Data extracts
▽

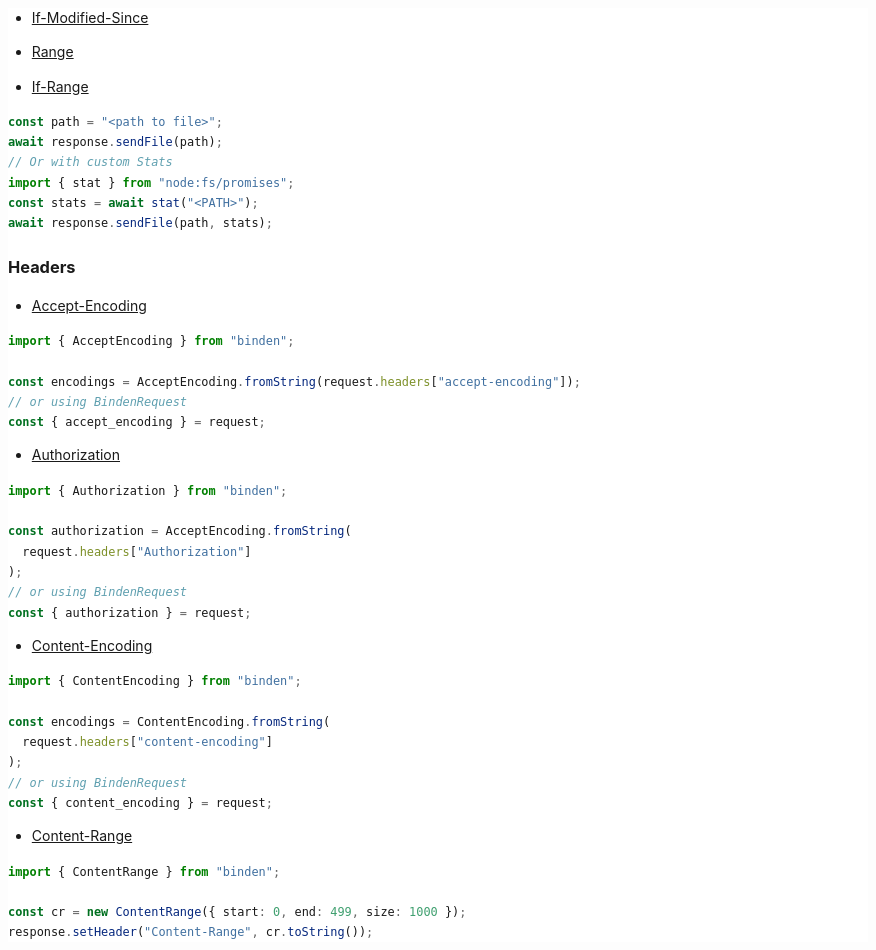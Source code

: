   - [If-Modified-Since](https://developer.mozilla.org/en-US/docs/Web/HTTP/Headers/If-Modified-Since)

  - [Range](https://developer.mozilla.org/en-US/docs/Web/HTTP/Headers/Range)

  - [If-Range](https://developer.mozilla.org/en-US/docs/Web/HTTP/Headers/If-Range)

```typescript
const path = "<path to file>";
await response.sendFile(path);
// Or with custom Stats
import { stat } from "node:fs/promises";
const stats = await stat("<PATH>");
await response.sendFile(path, stats);
```

### Headers

- [Accept-Encoding](https://developer.mozilla.org/en-US/docs/Web/HTTP/Headers/Accept-Encoding)

```typescript
import { AcceptEncoding } from "binden";

const encodings = AcceptEncoding.fromString(request.headers["accept-encoding"]);
// or using BindenRequest
const { accept_encoding } = request;
```

- [Authorization](https://developer.mozilla.org/en-US/docs/Web/HTTP/Headers/Authorization)

```typescript
import { Authorization } from "binden";

const authorization = AcceptEncoding.fromString(
  request.headers["Authorization"]
);
// or using BindenRequest
const { authorization } = request;
```

- [Content-Encoding](https://developer.mozilla.org/en-US/docs/Web/HTTP/Headers/Content-Encoding)

```typescript
import { ContentEncoding } from "binden";

const encodings = ContentEncoding.fromString(
  request.headers["content-encoding"]
);
// or using BindenRequest
const { content_encoding } = request;
```

- [Content-Range](https://developer.mozilla.org/en-US/docs/Web/HTTP/Headers/Content-Range)

```typescript
import { ContentRange } from "binden";

const cr = new ContentRange({ start: 0, end: 499, size: 1000 });
response.setHeader("Content-Range", cr.toString());
```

△

Task to complete
Within the material, find all lines that hold the word "fromString" and show them.

Solution to the exercise
const encodings = AcceptEncoding.fromString(request.headers["accept-encoding"]);
const authorization = AcceptEncoding.fromString(
const encodings = ContentEncoding.fromString(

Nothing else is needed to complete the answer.